Every line of the data that contains the string "plotly" must be copied.

═══ DATASET EXTRACT

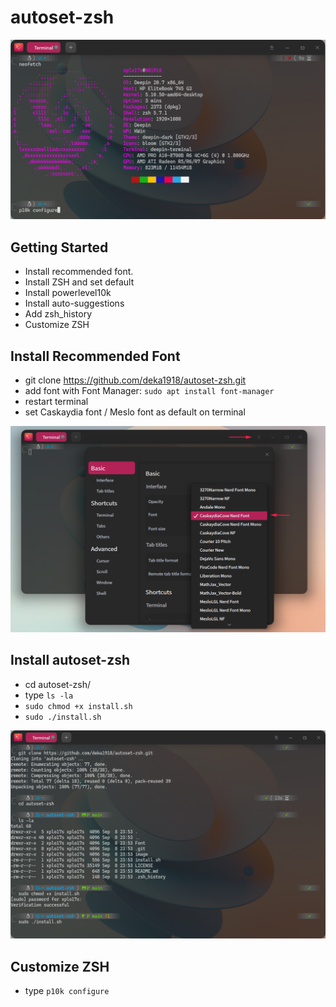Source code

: # autoset-zsh

![cover](https://github.com/deka1918/autoset-zsh/blob/main/image/p10k.png?raw=true)

## Getting Started

- Install recommended font.
- Install ZSH and set default
- Install powerlevel10k
- Install auto-suggestions
- Add zsh_history
- Customize ZSH 

## Install Recommended Font

- git clone https://github.com/deka1918/autoset-zsh.git 
- add font with Font Manager: `sudo apt install font-manager`
- restart terminal
- set Caskaydia font / Meslo font as default on terminal


![image](https://raw.githubusercontent.com/deka1918/autoset-zsh/main/image/dp.png)

## Install autoset-zsh

- cd autoset-zsh/
- type `ls -la`
- `sudo chmod +x install.sh`
- `sudo ./install.sh`

![image](https://github.com/deka1918/autoset-zsh/blob/main/image/install.png?raw=true)

## Customize ZSH

- type `p10k configure`
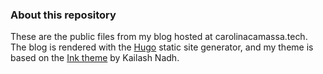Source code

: ### About this repository

These are the public files from my blog hosted at carolinacamassa.tech. The blog is rendered with the [Hugo](https://gohugo.io) static site generator, and my theme is based on the [Ink theme](https://github.com/knadh/hugo-ink) by Kailash Nadh.
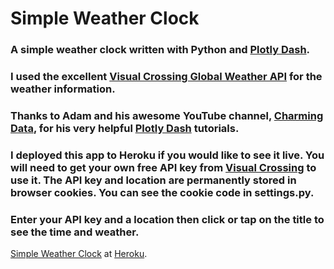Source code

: # Simple Weather Clock

### A simple weather clock written with Python and [Plotly Dash](https://plotly.com/dash/).

### I used the excellent [Visual Crossing Global Weather API](https://www.visualcrossing.com/weather-api) for the weather information.

### Thanks to Adam and his awesome YouTube channel, [Charming Data](https://www.youtube.com/c/CharmingData/featured), for his very helpful [Plotly Dash](https://plotly.com/dash/) tutorials.

### I deployed this app to Heroku if you would like to see it live. You will need to get your own free API key from [Visual Crossing](https://www.visualcrossing.com/weather-api) to use it.  The API key and location are permanently stored in browser cookies. You can see the cookie code in settings.py.

### Enter your API key and a location then click or tap on the title to see the time and weather.

[Simple Weather Clock](https://simpleweatherclock.herokuapp.com/) at [Heroku](https://www.heroku.com/).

══════

### TASK RESULT:
### A simple weather clock written with Python and [Plotly Dash](https://plotly.com/dash/).
### Thanks to Adam and his awesome YouTube channel, [Charming Data](https://www.youtube.com/c/CharmingData/featured), for his very helpful [Plotly Dash](https://plotly.com/dash/) tutorials.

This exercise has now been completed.